Even if these predictive forecasts are accurate, I am not completely satisfied with them, because I feel that I have not used all the information I have. Since the beginning, I have recorded other information like:
- Calendar information (index of the day in the month, is it a working day or a weekend, is it a day off …)
- Weather information (temperature, pressure, is there sun, rain, or cloud …)
- Event information (is it a day during Olympic games or during special event like football or rugby …)
In total, there are 66 other measures and dimensions, and I wonder if they have an influence on my bike hire activity. I want to try out whether including these influencers will improve my predictive forecasts. These measures and the number of bikes hired are recorded into a dataset.

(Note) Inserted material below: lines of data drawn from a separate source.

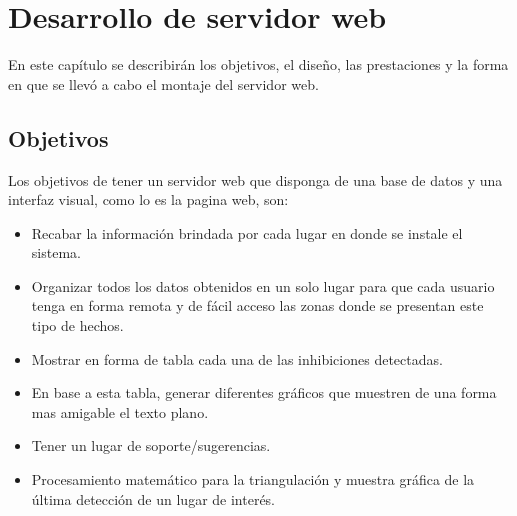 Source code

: \chapter{Desarrollo de servidor web}
\par En este capítulo se describirán los objetivos, el diseño, las prestaciones y la forma en que se llevó a cabo el montaje del servidor web.
\section{Objetivos}
\par Los objetivos de tener un servidor web que disponga de una base de datos y una interfaz visual, como lo es la pagina web, son:

    \begin{itemize}
        \item Recabar la información brindada por cada lugar en donde se instale el sistema.
        \item Organizar todos los datos obtenidos en un solo lugar para que cada usuario tenga en forma remota y de fácil acceso las zonas donde se presentan este tipo de hechos. 
        \item Mostrar en forma de tabla cada una de las inhibiciones detectadas.
        \item En base a esta tabla, generar diferentes gráficos que muestren de una forma mas amigable el texto plano.
        \item Tener un lugar de soporte/sugerencias.
        \item Procesamiento matemático para la triangulación y muestra gráfica de la última detección de un lugar de interés. 
    \end{itemize}

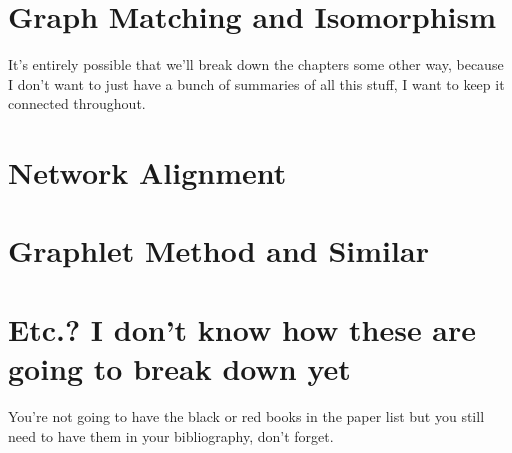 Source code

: \documentclass[12pt]{thesis}
\theoremstyle{plain}
\theoremstyle{definition}
\theoremstyle{remark}
\begin{document}



\chapter{Graph Matching and Isomorphism}

It's entirely possible that we'll break down the chapters some other way, because I don't want to just have a bunch of summaries of all this stuff, I want to keep it connected throughout.




\chapter{Network Alignment}

\chapter{Graphlet Method and Similar}

\chapter{Etc.? I don't know how these are going to break down yet}




You're not going to have the black or red books in the paper list but you still need to have them in your bibliography, don't forget.

\appendix




\printindex
\end{document}

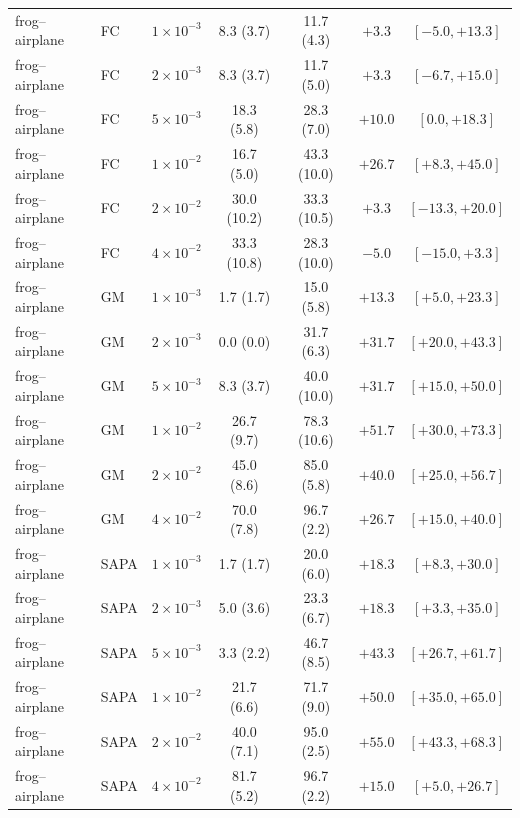 \begin{table}[p]
\begin{tabular}{llccccc}
\midrule

frog--airplane & FC & $1{\times}10^{-3}$ & 8.3 (3.7) & 11.7 (4.3) & $+3.3$ & $[-5.0, +13.3]$ \\
frog--airplane & FC & $2{\times}10^{-3}$ & 8.3 (3.7) & 11.7 (5.0) & $+3.3$ & $[-6.7, +15.0]$ \\
frog--airplane & FC & $5{\times}10^{-3}$ & 18.3 (5.8) & 28.3 (7.0) & $+10.0$ & $[0.0, +18.3]$ \\
frog--airplane & FC & $1{\times}10^{-2}$ & 16.7 (5.0) & 43.3 (10.0) & $+26.7$ & $[+8.3, +45.0]$ \\
frog--airplane & FC & $2{\times}10^{-2}$ & 30.0 (10.2) & 33.3 (10.5) & $+3.3$ & $[-13.3, +20.0]$ \\
frog--airplane & FC & $4{\times}10^{-2}$ & 33.3 (10.8) & 28.3 (10.0) & $-5.0$ & $[-15.0, +3.3]$ \\
\addlinespace[2pt]

frog--airplane & GM & $1{\times}10^{-3}$ & 1.7 (1.7) & 15.0 (5.8) & $+13.3$ & $[+5.0, +23.3]$ \\
frog--airplane & GM & $2{\times}10^{-3}$ & 0.0 (0.0) & 31.7 (6.3) & $+31.7$ & $[+20.0, +43.3]$ \\
frog--airplane & GM & $5{\times}10^{-3}$ & 8.3 (3.7) & 40.0 (10.0) & $+31.7$ & $[+15.0, +50.0]$ \\
frog--airplane & GM & $1{\times}10^{-2}$ & 26.7 (9.7) & 78.3 (10.6) & $+51.7$ & $[+30.0, +73.3]$ \\
frog--airplane & GM & $2{\times}10^{-2}$ & 45.0 (8.6) & 85.0 (5.8) & $+40.0$ & $[+25.0, +56.7]$ \\
frog--airplane & GM & $4{\times}10^{-2}$ & 70.0 (7.8) & 96.7 (2.2) & $+26.7$ & $[+15.0, +40.0]$ \\
\addlinespace[2pt]

frog--airplane & SAPA & $1{\times}10^{-3}$ & 1.7 (1.7) & 20.0 (6.0) & $+18.3$ & $[+8.3, +30.0]$ \\
frog--airplane & SAPA & $2{\times}10^{-3}$ & 5.0 (3.6) & 23.3 (6.7) & $+18.3$ & $[+3.3, +35.0]$ \\
frog--airplane & SAPA & $5{\times}10^{-3}$ & 3.3 (2.2) & 46.7 (8.5) & $+43.3$ & $[+26.7, +61.7]$ \\
frog--airplane & SAPA & $1{\times}10^{-2}$ & 21.7 (6.6) & 71.7 (9.0) & $+50.0$ & $[+35.0, +65.0]$ \\
frog--airplane & SAPA & $2{\times}10^{-2}$ & 40.0 (7.1) & 95.0 (2.5) & $+55.0$ & $[+43.3, +68.3]$ \\
frog--airplane & SAPA & $4{\times}10^{-2}$ & 81.7 (5.2) & 96.7 (2.2) & $+15.0$ & $[+5.0, +26.7]$ \\

\bottomrule
\end{tabular}
\end{table}



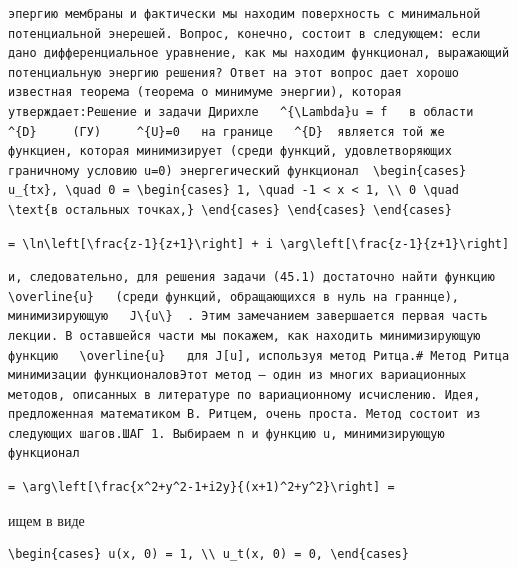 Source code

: \documentclass[
  ukrainian,
]{article}
\begin{document}
\begin{verbatim}
эпергию мембраны и фактически мы находим поверхность с минимальной потенциальной энерешей. Вопрос, конечно, состоит в следующем: если дано дифференциальное уравнение, как мы находим функционал, выражающий потенциальную энергию решения? Ответ на этот вопрос дает хорошо известная теорема (теорема о минимуме энергии), которая утверждает:Решение и задачи Дирихле   ^{\Lambda}u = f   в области   ^{D}     (ГУ)     ^{U}=0   на границе   ^{D}  является той же функциен, которая минимизирует (среди функций, удовлетворяющих граничному условию u=0) энергегический функционал  \begin{cases} u_{tx}, \quad 0 = \begin{cases} 1, \quad -1 < x < 1, \\ 0 \quad \text{в остальных точках,} \end{cases} \end{cases} \end{cases}
\end{verbatim}

\begin{verbatim}
= \ln\left[\frac{z-1}{z+1}\right] + i \arg\left[\frac{z-1}{z+1}\right]
\end{verbatim}

\begin{verbatim}
и, следовательно, для решения задачи (45.1) достаточно найти функцию   \overline{u}   (среди функций, обращающихся в нуль на граннце), минимизирующую   J\{u\}  . Этим замечанием завершается первая часть лекции. В оставшейся части мы покажем, как находить минимизирующую функцию   \overline{u}   для J[u], используя метод Ритца.# Метод Ритца минимизации функционаловЭтот метод — один из многих вариационных методов, описанных в литературе по вариационному исчислению. Идея, предложенная математиком В. Ритцем, очень проста. Метод состоит из следующих шагов.ШАГ 1. Выбираем n и функцию u, минимизирующую функционал
\end{verbatim}

\begin{verbatim}
= \arg\left[\frac{x^2+y^2-1+i2y}{(x+1)^2+y^2}\right] =
\end{verbatim}

ищем в виде

\begin{verbatim}
\begin{cases} u(x, 0) = 1, \\ u_t(x, 0) = 0, \end{cases}
\end{verbatim}
\end{document}
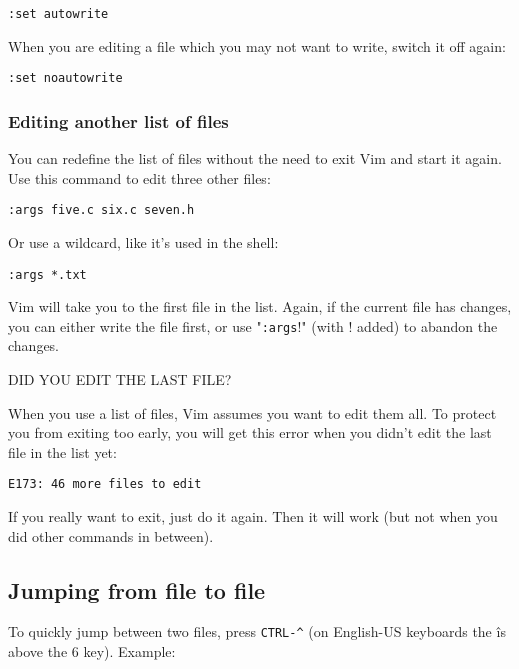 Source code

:  \begin{Verbatim}[samepage=true]
 :set autowrite
 \end{Verbatim}

When you are editing a file which you may not want to write, switch it off again:

 \begin{Verbatim}[samepage=true]
 :set noautowrite
 \end{Verbatim}

\subsubsection{Editing another list of files}
You can redefine the list of files without the need to exit Vim and start it again.
Use this command to edit three other files:

 \begin{Verbatim}[samepage=true]
 :args five.c six.c seven.h
 \end{Verbatim}

Or use a wildcard, like it's used in the shell:

 \begin{Verbatim}[samepage=true]
 :args *.txt
 \end{Verbatim}

Vim will take you to the first file in the list.
Again, if the current file has changes, you can either write the file first, or use "\verb!:args!!" (with !  added) to abandon the changes.

DID YOU EDIT THE LAST FILE?
\label{arglist-quit}

When you use a list of files, Vim assumes you want to edit them all.
To protect you from exiting too early, you will get this error when you didn't edit the last file in the list yet:

		\begin{Verbatim}[samepage=true]
    E173: 46 more files to edit 
						\end{Verbatim}

If you really want to exit, just do it again.
Then it will work (but not when you did other commands in between).

\subsection{Jumping from file to file}
To quickly jump between two files, press \verb!CTRL-^!  (on English-US keyboards the \^  is above the 6 key).
Example:

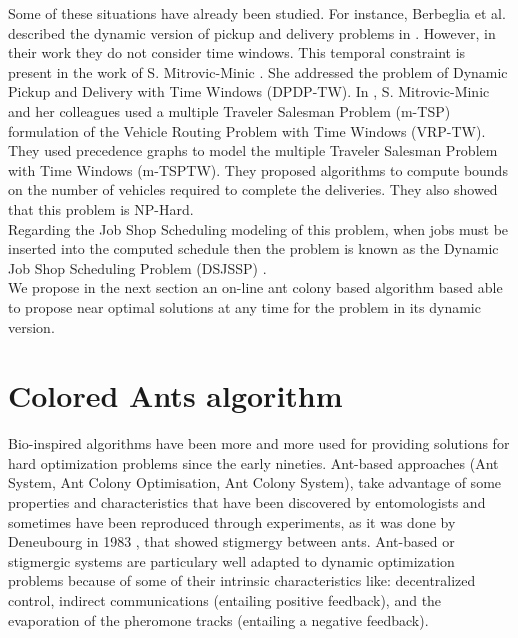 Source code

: \documentclass[a4paper,12pt]{article}
\begin{document}
Some of these situations have already been studied. For instance, Berbeglia et al. described the dynamic version of pickup and delivery problems in \cite{Berbeglia2010}. However, in their work they do not consider time windows. This temporal constraint is present in the work of S. Mitrovic-Minic \cite{Mitrovic2001}. She addressed the problem of Dynamic Pickup and Delivery with Time Windows (DPDP-TW). In \cite{Mitrovic2006}, S. Mitrovic-Minic and her colleagues used a multiple Traveler Salesman Problem (m-TSP) formulation of the Vehicle Routing Problem with Time Windows (VRP-TW). They used precedence graphs to model the multiple Traveler Salesman Problem with Time Windows (m-TSPTW). They proposed algorithms to compute bounds on the number of vehicles required to complete the deliveries. They also showed that this problem is NP-Hard.\\

Regarding the Job Shop Scheduling modeling of this problem, when jobs must be inserted into the computed schedule then the problem is known as the Dynamic Job Shop Scheduling Problem (DSJSSP) \cite{Ramasesh1990}. \\%


We propose in the next section an on-line ant colony based algorithm based able to propose near optimal solutions at any time for the problem in its dynamic version.

\section{Colored Ants algorithm}\label{sec:ants}

Bio-inspired algorithms have been more and more used for providing solutions for hard optimization problems since the early nineties\cite{Dorigo2006}. Ant-based approaches (Ant System, Ant Colony Optimisation, Ant Colony System), take advantage of some properties and characteristics that have been discovered by entomologists and sometimes have been reproduced through experiments, as it was done by Deneubourg in 1983 \cite{Deneubourg1983}, that showed stigmergy between ants. Ant-based or stigmergic systems are particulary well adapted to dynamic optimization problems because of some of their intrinsic characteristics like: decentralized control, indirect communications (entailing positive feedback), and the evaporation of the pheromone tracks (entailing a negative feedback).\\
\end{document}

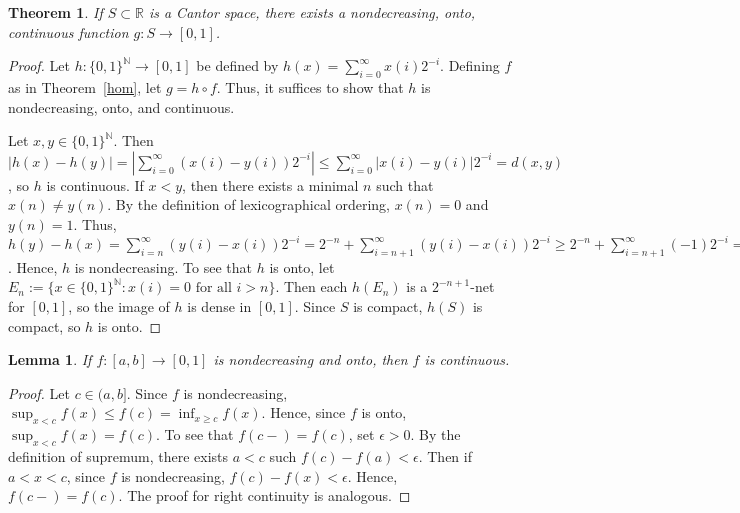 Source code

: \documentclass{article}
\newtheorem{theorem}{Theorem}
\newtheorem{lemma}{Lemma}
\newcommand{\R}{\mathbb{R}}
\newcommand{\N}{\mathbb{N}}
\begin{document}
\begin{theorem}\label{cfunction}
If $S \subset \R$ is a Cantor space, there exists a nondecreasing, onto, continuous function $g:S \rightarrow [0,1]$.
\end{theorem}
\begin{proof}
Let $h:{\{0,1\}}^\N \rightarrow [0,1]$ be defined by $h(x) = \sum_{i=0}^\infty x(i)2^{-i}$. Defining $f$ as in Theorem~\ref{hom}, let $g = h \circ f$. Thus, it suffices to show that $h$ is nondecreasing, onto, and continuous.

Let $x,y \in {\{0,1\}}^\N$. Then $|h(x) - h(y)| = |\sum_{i=0}^\infty (x(i)-y(i))2^{-i}| \leq \sum_{i=0}^\infty |x(i)-y(i)|2^{-i} = d(x,y)$, so $h$ is continuous. If $x<y$, then there exists a minimal $n$ such that $x(n) \neq y(n)$. By the definition of lexicographical ordering, $x(n) = 0$ and $y(n) = 1$.  Thus, $h(y) - h(x) = \sum_{i=n}^\infty (y(i)-x(i))2^{-i} = 2^{-n} + \sum_{i=n+1}^\infty (y(i)-x(i))2^{-i} \geq 2^{-n} + \sum_{i=n+1}^\infty (-1)2^{-i} = 0$. Hence, $h$ is nondecreasing. To see that $h$ is onto, let $E_n := \{x \in {\{0,1\}}^\N : x(i) = 0 \text{ for all } i>n\}$. Then each $h(E_n)$ is a $2^{-n+1}$-net for $[0,1]$, so the image of $h$ is dense in $[0,1]$.  Since $S$ is compact, $h(S)$ is compact, so $h$ is onto.
\end{proof}



\begin{lemma}\label{continuous}
If $f:[a,b] \rightarrow [0,1]$ is nondecreasing and onto, then $f$ is continuous.
\end{lemma}
\begin{proof}
Let $c \in (a,b]$.  Since $f$ is nondecreasing, $\sup_{x < c} {f(x)} \leq f(c) = \inf_{x \geq c} {f(x)}$. Hence, since $f$ is onto, $\sup_{x < c} {f(x)} = f(c)$.
To see that $f(c-) = f(c)$, set $\epsilon > 0$. By the definition of supremum, there exists $a<c$ such $f(c) - f(a) < \epsilon$. Then if $a<x<c$, since $f$ is nondecreasing, 
$f(c) - f(x) < \epsilon$. Hence, $f(c-) = f(c)$.  The proof for right continuity is analogous.
\end{proof}
\end{document}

I create a predictive scenario in SAP Smart Predict based on the dataset of figure 5. Then I check if the predictive forecasts are more accurate and I also discover which of my additional variables have the greatest influence. I then save my predictive forecasts into a new dataset, and I link this dataset to my planning story to display the predictive forecasts of my bikes hired. So, let’s do this now.
The settings of this predictive scenario are almost the same as those of SAP Predictive Planning. The differences:
- The data source which is now a dataset and
- The field “Exclude As Influencer” set to exclude a variable correlated to the date which does not bring information. I keep all other variables.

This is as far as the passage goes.